▶ _PROVIDED RECORDS_:
_ _ _
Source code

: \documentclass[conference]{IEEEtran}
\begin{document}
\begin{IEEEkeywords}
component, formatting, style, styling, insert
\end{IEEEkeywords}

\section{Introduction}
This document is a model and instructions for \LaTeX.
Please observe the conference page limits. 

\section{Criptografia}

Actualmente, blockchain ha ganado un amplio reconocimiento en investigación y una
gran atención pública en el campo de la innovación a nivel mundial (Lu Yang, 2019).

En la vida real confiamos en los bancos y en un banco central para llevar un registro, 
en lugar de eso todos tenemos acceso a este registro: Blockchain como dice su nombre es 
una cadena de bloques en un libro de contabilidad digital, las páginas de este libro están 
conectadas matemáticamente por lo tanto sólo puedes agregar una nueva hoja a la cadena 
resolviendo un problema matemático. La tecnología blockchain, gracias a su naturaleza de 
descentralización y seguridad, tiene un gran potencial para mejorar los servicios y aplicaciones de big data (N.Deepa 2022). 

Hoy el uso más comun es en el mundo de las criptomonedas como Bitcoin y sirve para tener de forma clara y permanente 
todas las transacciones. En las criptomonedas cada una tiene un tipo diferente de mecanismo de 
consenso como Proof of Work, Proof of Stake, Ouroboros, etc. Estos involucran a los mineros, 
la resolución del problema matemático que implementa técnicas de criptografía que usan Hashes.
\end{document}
_ _ _
▶ _WHAT IS EXPECTED_:
Having read the records above, print them out again exactly.

▶ _RESPONSE BOX_:
Source code

: \documentclass[conference]{IEEEtran}
\begin{document}
\begin{IEEEkeywords}
component, formatting, style, styling, insert
\end{IEEEkeywords}

\section{Introduction}
This document is a model and instructions for \LaTeX.
Please observe the conference page limits. 

\section{Criptografia}

Actualmente, blockchain ha ganado un amplio reconocimiento en investigación y una
gran atención pública en el campo de la innovación a nivel mundial (Lu Yang, 2019).

En la vida real confiamos en los bancos y en un banco central para llevar un registro, 
en lugar de eso todos tenemos acceso a este registro: Blockchain como dice su nombre es 
una cadena de bloques en un libro de contabilidad digital, las páginas de este libro están 
conectadas matemáticamente por lo tanto sólo puedes agregar una nueva hoja a la cadena 
resolviendo un problema matemático. La tecnología blockchain, gracias a su naturaleza de 
descentralización y seguridad, tiene un gran potencial para mejorar los servicios y aplicaciones de big data (N.Deepa 2022). 

Hoy el uso más comun es en el mundo de las criptomonedas como Bitcoin y sirve para tener de forma clara y permanente 
todas las transacciones. En las criptomonedas cada una tiene un tipo diferente de mecanismo de 
consenso como Proof of Work, Proof of Stake, Ouroboros, etc. Estos involucran a los mineros, 
la resolución del problema matemático que implementa técnicas de criptografía que usan Hashes.
\end{document}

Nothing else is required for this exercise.